## ASSIGNED TASK:
Copy, from the listing, every line in which the string "execute" is present.

## INFORMATION SHOWN:
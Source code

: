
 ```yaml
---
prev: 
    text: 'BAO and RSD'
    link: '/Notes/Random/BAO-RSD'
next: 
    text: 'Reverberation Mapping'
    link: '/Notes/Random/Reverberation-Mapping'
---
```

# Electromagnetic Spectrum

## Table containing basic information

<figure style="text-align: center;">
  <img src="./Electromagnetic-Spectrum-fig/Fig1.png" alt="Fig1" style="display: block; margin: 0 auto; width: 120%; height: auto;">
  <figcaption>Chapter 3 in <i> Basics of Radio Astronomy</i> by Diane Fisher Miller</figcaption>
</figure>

==

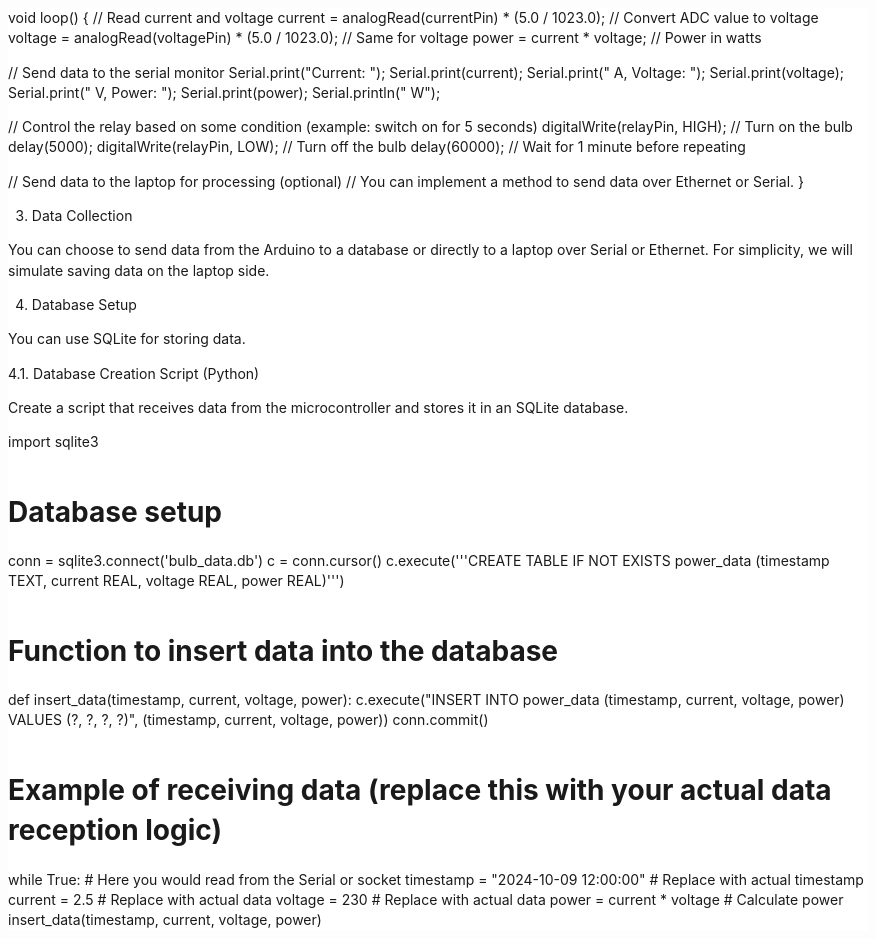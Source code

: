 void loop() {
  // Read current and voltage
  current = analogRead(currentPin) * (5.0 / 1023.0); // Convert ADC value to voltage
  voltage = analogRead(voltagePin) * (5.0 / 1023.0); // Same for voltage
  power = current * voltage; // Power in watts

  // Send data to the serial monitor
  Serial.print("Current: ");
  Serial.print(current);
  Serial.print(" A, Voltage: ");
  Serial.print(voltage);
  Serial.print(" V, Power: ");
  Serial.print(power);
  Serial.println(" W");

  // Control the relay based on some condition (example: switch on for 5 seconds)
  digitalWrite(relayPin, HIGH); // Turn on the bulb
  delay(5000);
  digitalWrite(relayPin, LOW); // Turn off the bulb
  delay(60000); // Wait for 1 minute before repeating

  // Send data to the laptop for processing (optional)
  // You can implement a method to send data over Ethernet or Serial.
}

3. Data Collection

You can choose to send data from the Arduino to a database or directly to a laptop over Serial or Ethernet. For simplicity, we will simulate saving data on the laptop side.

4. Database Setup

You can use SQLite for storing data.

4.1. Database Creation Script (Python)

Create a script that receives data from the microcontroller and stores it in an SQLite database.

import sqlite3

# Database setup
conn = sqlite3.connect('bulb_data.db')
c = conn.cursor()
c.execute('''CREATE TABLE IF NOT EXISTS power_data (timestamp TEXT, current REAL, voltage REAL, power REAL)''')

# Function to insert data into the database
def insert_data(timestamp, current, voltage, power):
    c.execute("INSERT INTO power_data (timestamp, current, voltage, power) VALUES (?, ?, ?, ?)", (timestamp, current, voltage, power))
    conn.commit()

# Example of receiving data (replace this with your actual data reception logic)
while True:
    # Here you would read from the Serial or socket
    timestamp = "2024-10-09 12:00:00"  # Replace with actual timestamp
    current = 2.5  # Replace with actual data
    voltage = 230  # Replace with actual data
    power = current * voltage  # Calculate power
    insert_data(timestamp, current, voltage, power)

## EXERCISE SOLUTION:
c.execute('''CREATE TABLE IF NOT EXISTS power_data (timestamp TEXT, current REAL, voltage REAL, power REAL)''')
    c.execute("INSERT INTO power_data (timestamp, current, voltage, power) VALUES (?, ?, ?, ?)", (timestamp, current, voltage, power))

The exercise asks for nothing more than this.